Directions for this task: Using the records below, output the stretch that opens with the line containing "workflow file syntax" and closes with the line containing "added Docker image", exactly and including both lines, with nothing more.

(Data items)
****************************************
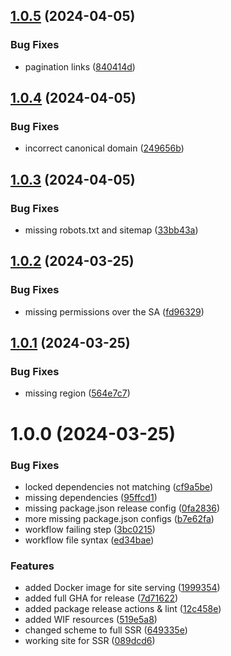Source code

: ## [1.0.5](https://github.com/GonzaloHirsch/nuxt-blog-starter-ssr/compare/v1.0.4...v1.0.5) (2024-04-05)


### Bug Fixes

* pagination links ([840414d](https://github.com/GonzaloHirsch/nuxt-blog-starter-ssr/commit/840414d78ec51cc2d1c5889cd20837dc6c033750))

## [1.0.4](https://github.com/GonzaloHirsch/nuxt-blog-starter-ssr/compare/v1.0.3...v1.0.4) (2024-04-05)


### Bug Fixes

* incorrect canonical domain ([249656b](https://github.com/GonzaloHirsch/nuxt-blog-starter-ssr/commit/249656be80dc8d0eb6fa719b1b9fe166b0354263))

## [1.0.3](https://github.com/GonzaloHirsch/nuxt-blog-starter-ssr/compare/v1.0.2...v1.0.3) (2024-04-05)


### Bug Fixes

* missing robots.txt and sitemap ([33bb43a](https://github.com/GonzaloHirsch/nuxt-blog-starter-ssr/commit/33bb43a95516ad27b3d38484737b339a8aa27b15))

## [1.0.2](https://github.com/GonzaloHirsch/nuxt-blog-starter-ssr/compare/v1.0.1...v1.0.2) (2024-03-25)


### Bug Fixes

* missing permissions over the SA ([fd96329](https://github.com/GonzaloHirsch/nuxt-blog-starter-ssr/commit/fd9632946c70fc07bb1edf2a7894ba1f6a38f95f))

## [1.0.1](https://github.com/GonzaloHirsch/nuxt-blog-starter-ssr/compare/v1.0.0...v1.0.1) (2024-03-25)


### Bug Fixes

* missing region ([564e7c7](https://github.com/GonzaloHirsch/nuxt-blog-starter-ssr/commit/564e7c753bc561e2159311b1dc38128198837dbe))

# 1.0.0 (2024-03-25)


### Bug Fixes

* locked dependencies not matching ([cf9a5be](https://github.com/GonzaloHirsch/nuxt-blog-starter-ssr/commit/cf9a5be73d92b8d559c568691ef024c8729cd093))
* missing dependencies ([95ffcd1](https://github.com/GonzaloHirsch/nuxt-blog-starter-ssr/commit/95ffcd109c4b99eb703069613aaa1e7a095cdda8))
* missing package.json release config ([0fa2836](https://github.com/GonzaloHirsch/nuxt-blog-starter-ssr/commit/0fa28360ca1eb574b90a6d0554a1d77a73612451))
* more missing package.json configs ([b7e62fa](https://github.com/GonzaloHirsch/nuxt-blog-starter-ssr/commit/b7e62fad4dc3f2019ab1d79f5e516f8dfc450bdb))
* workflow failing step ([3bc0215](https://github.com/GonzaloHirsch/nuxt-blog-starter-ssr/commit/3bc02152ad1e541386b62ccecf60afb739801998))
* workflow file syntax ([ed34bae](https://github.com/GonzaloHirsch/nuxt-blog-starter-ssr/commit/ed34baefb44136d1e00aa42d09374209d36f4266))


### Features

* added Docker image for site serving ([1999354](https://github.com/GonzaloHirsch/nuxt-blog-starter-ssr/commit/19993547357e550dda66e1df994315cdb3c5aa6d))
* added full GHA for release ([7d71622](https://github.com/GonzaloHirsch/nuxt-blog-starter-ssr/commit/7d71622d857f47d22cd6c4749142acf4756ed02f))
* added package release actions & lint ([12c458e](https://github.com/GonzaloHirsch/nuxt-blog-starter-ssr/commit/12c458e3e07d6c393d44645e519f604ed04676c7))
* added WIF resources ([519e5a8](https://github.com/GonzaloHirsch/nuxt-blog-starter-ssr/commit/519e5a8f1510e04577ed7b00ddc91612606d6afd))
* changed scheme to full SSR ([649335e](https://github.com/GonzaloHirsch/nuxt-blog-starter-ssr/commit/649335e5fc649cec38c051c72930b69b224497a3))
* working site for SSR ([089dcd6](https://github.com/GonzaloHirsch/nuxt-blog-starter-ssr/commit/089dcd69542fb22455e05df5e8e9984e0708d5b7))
****************************************
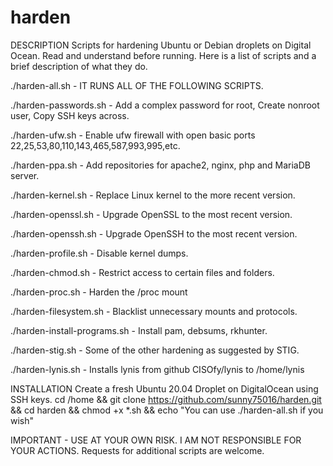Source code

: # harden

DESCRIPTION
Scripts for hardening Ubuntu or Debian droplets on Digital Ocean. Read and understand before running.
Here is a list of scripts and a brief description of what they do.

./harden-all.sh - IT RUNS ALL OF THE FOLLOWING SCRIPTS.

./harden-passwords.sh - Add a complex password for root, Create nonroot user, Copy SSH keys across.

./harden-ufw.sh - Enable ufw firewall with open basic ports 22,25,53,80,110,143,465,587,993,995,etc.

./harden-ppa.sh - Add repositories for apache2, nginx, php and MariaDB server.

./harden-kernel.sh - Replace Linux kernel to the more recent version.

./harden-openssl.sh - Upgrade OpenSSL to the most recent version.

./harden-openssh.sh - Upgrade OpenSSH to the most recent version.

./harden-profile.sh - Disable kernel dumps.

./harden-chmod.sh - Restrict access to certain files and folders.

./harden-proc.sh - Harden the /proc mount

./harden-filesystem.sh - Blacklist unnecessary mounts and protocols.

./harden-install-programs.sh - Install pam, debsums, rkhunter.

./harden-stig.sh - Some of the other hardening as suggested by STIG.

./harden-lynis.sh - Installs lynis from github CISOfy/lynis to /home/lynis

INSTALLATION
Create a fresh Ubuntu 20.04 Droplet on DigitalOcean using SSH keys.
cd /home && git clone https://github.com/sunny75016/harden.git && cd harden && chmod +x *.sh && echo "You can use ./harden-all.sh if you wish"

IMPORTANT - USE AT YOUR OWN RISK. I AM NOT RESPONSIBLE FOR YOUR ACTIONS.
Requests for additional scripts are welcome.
****************************************
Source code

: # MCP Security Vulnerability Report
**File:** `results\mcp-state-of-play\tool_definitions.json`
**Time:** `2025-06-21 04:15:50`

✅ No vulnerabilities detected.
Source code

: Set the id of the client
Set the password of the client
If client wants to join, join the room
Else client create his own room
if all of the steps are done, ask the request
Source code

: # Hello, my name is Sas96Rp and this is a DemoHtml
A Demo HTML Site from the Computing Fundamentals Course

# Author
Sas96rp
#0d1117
****************************************
Answer to this exercise:
* workflow file syntax ([ed34bae](https://github.com/GonzaloHirsch/nuxt-blog-starter-ssr/commit/ed34baefb44136d1e00aa42d09374209d36f4266))


### Features

* added Docker image for site serving ([1999354](https://github.com/GonzaloHirsch/nuxt-blog-starter-ssr/commit/19993547357e550dda66e1df994315cdb3c5aa6d))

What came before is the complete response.